2. College is not a lab to “experiment” in. The great college experience is defined as experimentation. Imbibe this. Inhale that. Watch this. You are encouraged to experiment with people, situations and experiences. This is meant for you to discover yourself (see #1) by finding out what you like and what you don’t like. Post high school, unless you’re a scientist, there is no experimenting to be done. You’re told you’re an adult…you’re not. You’re told it’s okay…it’s not. You’re told everyone does it…they don’t. You’re told no one is watching…someone is always watching. Your best college experience will come not from experimentation…but from the application of the things you were taught of what to do and what not to do. (Trust me when your brain fully develops at the age of 25, after you graduate college, you’ll thank your parents for steering you in the right direction)

3. College is a place to have fun. I’m not going to be Debbie Downer in this whole blog. I had a lot of fun in college. Most of it happened working on a group project outside of class. But I also took a lot of fun elective classes: origin of language, oceanography, meteorology, billiards, wine tasting, map and compass, astronomy, WWII from the Japanese perspective and several more. My advice, meet new people, take new classes, learn as much as possible from a plethora of subjects and challenge your mind and body…don’t run experiments on it (see #2).

4. The decisions you make now, really…I mean really, effect the rest of your life. I know it’s hard for you to imagine that if you only do something once that you will never ever do it again. Your brain however starts to create chemical connections and pretty soon, before you know it, you’ve done it a second time, and instead of an epidemic, you’ve got an addiction on your hands.

5. College is a place for you to have a fresh start. In life you rarely get an opportunity to start over. College is one of these opportunities. Forget worrying about your nicknames. Forget worrying about your nerdy likes. Forget worrying about staying in touch with old friends. Forget that you dress like you’re going to basketball practice. It’s time for you to create new nicknames, find similarities in others you never thought could be a friend, make new friends, and refine your appreciation for gym ware.

6. Live like you're still at home. Especially if mom and dad are footing the bill! College is not a time for you to sleep in every morning, be late to class or to fail a class. These actions do not prepare you for the real world. Nor does brooding in the commons area playing your guitar to attract attention to yourself or locking yourself in your room to play Halo online for 24 hours. Get a job (trust me you'll have to start on the bottom, so don't think anyone is just going to hire you to run their business). Have a schedule. Have a curfew. Maintain a budget. Call your parents. Be responsible. Be an adult.

7. I wish I would have attended church. I saved this one for last, because this for me is the one that haunts me the most. When I went to college in 2000, I was encouraged on numerous occasions to attend a church that six years later I would work for.
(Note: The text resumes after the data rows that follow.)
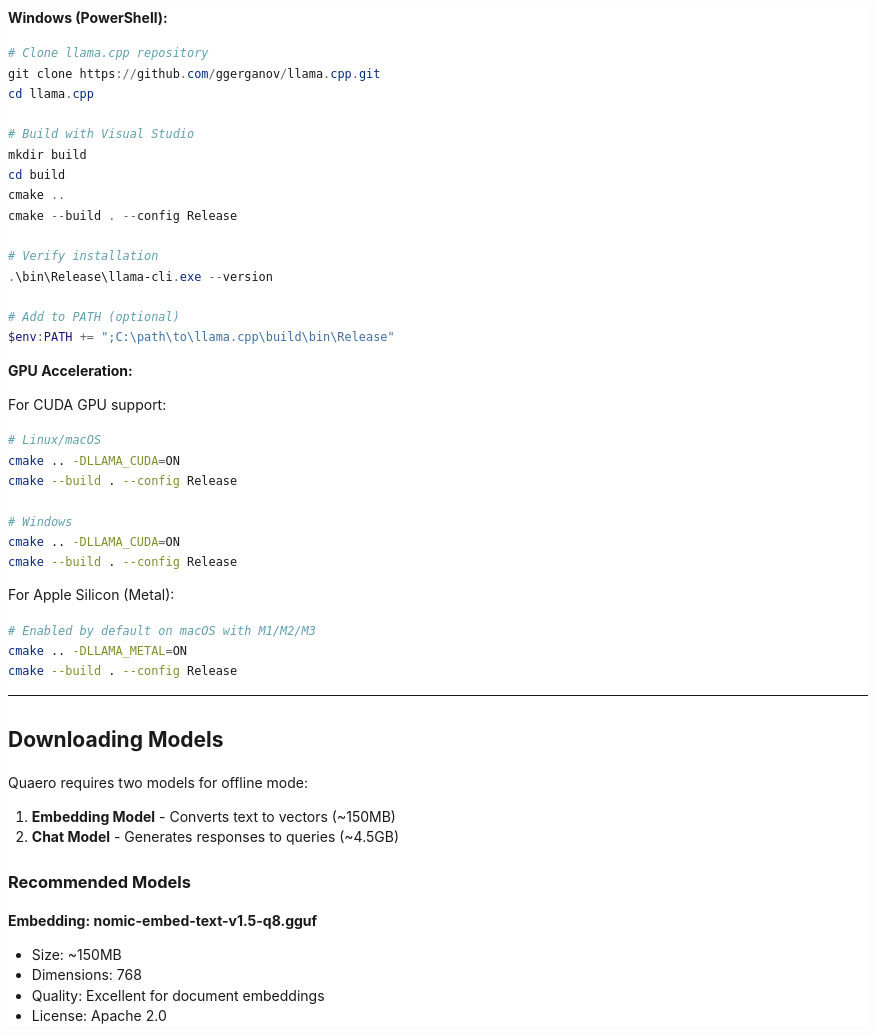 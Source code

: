 
**Windows (PowerShell):**
```powershell
# Clone llama.cpp repository
git clone https://github.com/ggerganov/llama.cpp.git
cd llama.cpp

# Build with Visual Studio
mkdir build
cd build
cmake ..
cmake --build . --config Release

# Verify installation
.\bin\Release\llama-cli.exe --version

# Add to PATH (optional)
$env:PATH += ";C:\path\to\llama.cpp\build\bin\Release"
```

**GPU Acceleration:**

For CUDA GPU support:
```bash
# Linux/macOS
cmake .. -DLLAMA_CUDA=ON
cmake --build . --config Release

# Windows
cmake .. -DLLAMA_CUDA=ON
cmake --build . --config Release
```

For Apple Silicon (Metal):
```bash
# Enabled by default on macOS with M1/M2/M3
cmake .. -DLLAMA_METAL=ON
cmake --build . --config Release
```

---

## Downloading Models

Quaero requires two models for offline mode:

1. **Embedding Model** - Converts text to vectors (~150MB)
2. **Chat Model** - Generates responses to queries (~4.5GB)

### Recommended Models

**Embedding: nomic-embed-text-v1.5-q8.gguf**
- Size: ~150MB
- Dimensions: 768
- Quality: Excellent for document embeddings
- License: Apache 2.0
But I didn’t start attending until 2004. I’ve often times wondered what my life would have been like if I would have attended church in 2000 rather than 2004. How would my life have looked if I hadn’t wasted those four years discovering myself, experimenting and making bad decisions? I don't know...

I know I can’t change the past. But part of going to college is learning that ignorance is not learning from your past mistakes. So, while I can’t change my past, I’ve learned that I can help others to not make the same mistakes that I made…so class of 2016, please heed my advice! Don’t think you know it all, because trust me I know you think you do after breezing through High School. But be humble, ask questions, and make good decisions because if you don’t…you’re probably going to be one step away from receiving a bad education.